The Goddess dances
- Ashwin Mohan
Photo: Srivatsa

January 30, 2014

Anita Ratnam presented a solo piece on Lakshmi at Alliance Francaise Bangalore on the 26th of January 2014.

Ashish Khokar introduced Anita Ratnam in his signature style. I was bracing myself for a letdown because he was saying such wonderful things about her that it seemed a bit inflated to me. In addition it was to be a solo. There are very few artistes who can take control of the entire space of a stage. Even two artistes cannot really liven up an entire stage without props. My eye searched for props, but there was nothing but a black cyclorama.

And then Anita emerged as if out of thin air. The music filled not only the space of the stage but also the whole auditorium. I immediately recognized the hand of Darbuka Siva in the music which Anita confirmed later in response to a question about the music. There were these Tamil phrases layering upon each other punctuated with chants about Lakshmi. Anita was wearing a toga designed to show her lower body, her legs draped in black merged with and emerged from the background of the cyc. The illusion was quite stunning, coupled with the music, and this created a very ethereal context right away.

Balanced and graceful, she moved through various narratives of the Goddess Lakshmi. Some I could recognize and some were quite rare legends, that I had no idea about yet.  Her grasp of the mythology was palpable. Not as a story but as an actual experience. She had lived through it and the legends lived on in her body. This bit was hard to explain; how did she imagine the role of a Goddess to such gestural detail? I wanted more; this performance was simply not going to quench my thirst for this master performer. I wasn’t expecting such an intense performance. Not everyone was having such intense reactions as me, but you could say confidently that they were riveted. Nobody shifted. No one felt the urge to check facebook despite this being Bangalore.

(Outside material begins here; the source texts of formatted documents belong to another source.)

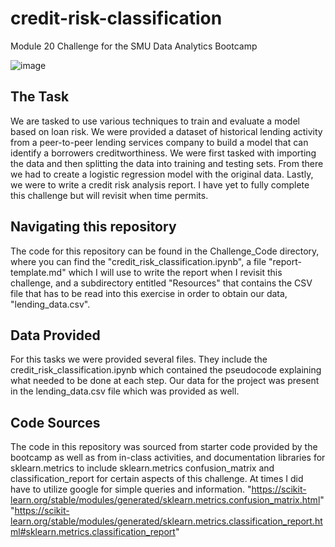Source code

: # credit-risk-classification
Module 20 Challenge for the SMU Data Analytics Bootcamp

![image](https://github.com/cisnerosjp/credit-risk-classification/assets/97692681/3d1b5e62-f016-4f6f-94f1-0ee0f4da657b)


## The Task
We are tasked to use various techniques to train and evaluate a model based on loan risk. We were provided a dataset of historical lending activity from a peer-to-peer lending services company to build a model that can identify a borrowers creditworthiness. We were first tasked with importing the data and then splitting the data into training and testing sets. From there we had to create a logistic regression model with the original data. Lastly, we were to write a credit risk analysis report. I have yet to fully complete this challenge but will revisit when time permits.

## Navigating this repository
The code for this repository can be found in the Challenge_Code directory, where you can find the "credit_risk_classification.ipynb", a file "report-template.md" which I will use to write the report when I revisit this challenge, and a subdirectory entitled "Resources" that contains the CSV file that has to be read into this exercise in order to obtain our data, "lending_data.csv".

## Data Provided
For this tasks we were provided several files. They include the credit_risk_classification.ipynb which contained the pseudocode explaining what needed to be done at each step. Our data for the project was present in the lending_data.csv file which was provided as well.

## Code Sources
The code in this repository was sourced from starter code provided by the bootcamp as well as from in-class activities, and documentation libraries for sklearn.metrics to include sklearn.metrics confusion_matrix and classification_report for certain aspects of this challenge. At times I did have to utilize google for simple queries and information. 
"https://scikit-learn.org/stable/modules/generated/sklearn.metrics.confusion_matrix.html"
"https://scikit-learn.org/stable/modules/generated/sklearn.metrics.classification_report.html#sklearn.metrics.classification_report"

Every detail was attended to by Anita and her team, her eyes, her makeup, her hair in a glorious braid, the colours and cut of the costume and those waving hands. Those hands were gliding effortlessly along the joints as if the tendons had no friction. I realized I wasn’t even breathing as I watched her glide and move, never repeating movements as contemporary dancers are wont to do. This was a story with no repetitions. Personally, I detest repetitions in form that most dancers use. Unless it forms a pleasing pattern that leads the eye into a larger perspective, or, it is so subtle it can only be seen on repetition, why repeat a movement? Don’t the viewers get credit for watching attentively and ingesting the movement the first time?

However, Anita simply sailed through the performance organically. Each movement building on another, you could say culminating on each other like fractals. The information from the first movement was alive even in the last. I had a quasi-spiritual experience. The music and the visuals were of the fine kind of aesthetic only a serious artiste can deliver. There was nothing in my memory I could compare what I was witnessing to. And when Anita exited the stage I had to fight the urge to follow her. I even embarrassed myself by saying aloud, “Don’t go.” The couple seated in front of me gave me amused smiles.